Challenges in rolling out 5G infrastructure revealed by EE

10 November 2018   By Dr Lucy Brown, Editor

EE switch on 5G at 9 East London trial sites but warn that upgrading the mobile network faces significant challenges.

The latest 5G trial designed to help EE perfect their rollout processes has resulted in 9 sites being made live in busy areas of East London. However, the company has also revealed some of the challenges they face in deploying 5G.

It comes as Three completes key steps towards bringing 5G to customers in 2019 and improves their 4G mobile speeds in densely populated areas.

Mobile carriers are in a race to become the UK's first network offering both consumers and businesses 5G in 2019. Infrastructure investment and trials are underway in various locations across the UK, including in the West Midlands.

ee tablet in city
© EE

Challenges posed by upgrade

While the upgrade from 3G to 4G was often able to use repurposed equipment, the new 5G network requires up to 3 50kg antennas installed on some roof sites. This can cause major issues in strengthening rooftops to cope with the extra load and delays in obtaining planning permission and access.

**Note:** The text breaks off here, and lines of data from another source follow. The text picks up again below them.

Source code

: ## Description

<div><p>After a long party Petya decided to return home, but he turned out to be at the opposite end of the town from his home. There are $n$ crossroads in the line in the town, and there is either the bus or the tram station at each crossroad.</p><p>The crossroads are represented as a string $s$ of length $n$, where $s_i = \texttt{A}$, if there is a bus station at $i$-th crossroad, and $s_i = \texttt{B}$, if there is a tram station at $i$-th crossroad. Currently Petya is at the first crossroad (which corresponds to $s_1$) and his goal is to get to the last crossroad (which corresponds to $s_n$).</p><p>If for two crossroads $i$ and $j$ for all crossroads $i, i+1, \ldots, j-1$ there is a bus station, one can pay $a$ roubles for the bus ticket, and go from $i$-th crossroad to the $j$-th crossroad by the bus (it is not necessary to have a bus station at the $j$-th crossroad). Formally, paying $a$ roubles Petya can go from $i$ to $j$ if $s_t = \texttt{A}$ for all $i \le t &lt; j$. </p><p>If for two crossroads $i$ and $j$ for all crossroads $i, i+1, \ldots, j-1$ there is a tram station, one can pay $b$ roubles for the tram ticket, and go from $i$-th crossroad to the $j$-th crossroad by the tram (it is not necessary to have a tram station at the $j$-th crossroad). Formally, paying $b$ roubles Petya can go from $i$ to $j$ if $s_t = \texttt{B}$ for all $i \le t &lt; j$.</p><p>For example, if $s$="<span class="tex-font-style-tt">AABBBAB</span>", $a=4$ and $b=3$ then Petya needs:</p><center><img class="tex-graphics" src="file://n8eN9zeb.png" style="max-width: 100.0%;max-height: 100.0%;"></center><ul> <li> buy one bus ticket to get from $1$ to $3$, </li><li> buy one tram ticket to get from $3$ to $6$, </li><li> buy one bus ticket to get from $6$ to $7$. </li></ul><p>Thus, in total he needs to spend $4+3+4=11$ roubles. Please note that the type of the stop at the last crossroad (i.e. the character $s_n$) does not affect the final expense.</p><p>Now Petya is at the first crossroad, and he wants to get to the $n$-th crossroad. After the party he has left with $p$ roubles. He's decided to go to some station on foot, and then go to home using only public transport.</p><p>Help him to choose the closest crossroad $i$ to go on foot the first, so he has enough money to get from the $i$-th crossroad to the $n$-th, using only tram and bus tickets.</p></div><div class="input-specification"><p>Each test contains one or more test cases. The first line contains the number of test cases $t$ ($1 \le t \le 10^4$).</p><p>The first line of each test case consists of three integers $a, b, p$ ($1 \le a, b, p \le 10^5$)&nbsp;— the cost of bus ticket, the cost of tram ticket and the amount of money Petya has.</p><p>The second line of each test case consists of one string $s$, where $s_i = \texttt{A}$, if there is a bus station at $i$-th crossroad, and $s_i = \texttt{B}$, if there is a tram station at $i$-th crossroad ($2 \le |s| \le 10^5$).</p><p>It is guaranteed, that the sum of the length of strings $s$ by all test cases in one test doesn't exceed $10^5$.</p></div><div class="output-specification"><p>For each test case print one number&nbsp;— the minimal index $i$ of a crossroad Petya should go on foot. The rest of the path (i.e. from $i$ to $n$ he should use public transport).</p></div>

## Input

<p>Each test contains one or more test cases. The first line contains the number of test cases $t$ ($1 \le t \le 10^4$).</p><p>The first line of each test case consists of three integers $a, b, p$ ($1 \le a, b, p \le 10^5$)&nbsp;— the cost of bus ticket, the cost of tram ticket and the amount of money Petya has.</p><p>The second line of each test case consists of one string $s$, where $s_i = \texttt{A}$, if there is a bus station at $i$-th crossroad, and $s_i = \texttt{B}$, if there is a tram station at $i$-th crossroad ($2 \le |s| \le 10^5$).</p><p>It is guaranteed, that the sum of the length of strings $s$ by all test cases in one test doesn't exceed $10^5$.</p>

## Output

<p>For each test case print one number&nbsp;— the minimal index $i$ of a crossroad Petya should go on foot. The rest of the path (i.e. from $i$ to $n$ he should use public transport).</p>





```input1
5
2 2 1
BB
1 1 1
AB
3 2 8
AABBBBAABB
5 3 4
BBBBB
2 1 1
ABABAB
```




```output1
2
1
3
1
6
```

Carriers also must ensure that their new equipment stays within the guidelines for public exposure to power output laid down by the Government.

Howard Watson of EE's parent company BT commented: "Deploying this brand new layer of our EE mobile network is far from straightforward, and this trial has helped us to understand - and learn how to overcome - the significant challenges that we'll face in the coming years."

Both EE and Three are working with the Government to speed up the processes of rollout. The West Midlands Urban Connected Communities Project is part of this, allowing models of deployment to be tested to help the development of regulation for the new 5G networks.

Where is this EE trial taking place?

9 sites have been made live by EE in the East London trial: Provost Street, City Road, Central Street, Old Street, Cheapside, St Paul's, Finsbury Circus Garden, Clerkenwell Street and Bartholomew Square.

The option to use 5G as an alternative to fixed broadband is being offered to consumers and businesses in these areas as part of the trial to assess the customer experience of the rollout.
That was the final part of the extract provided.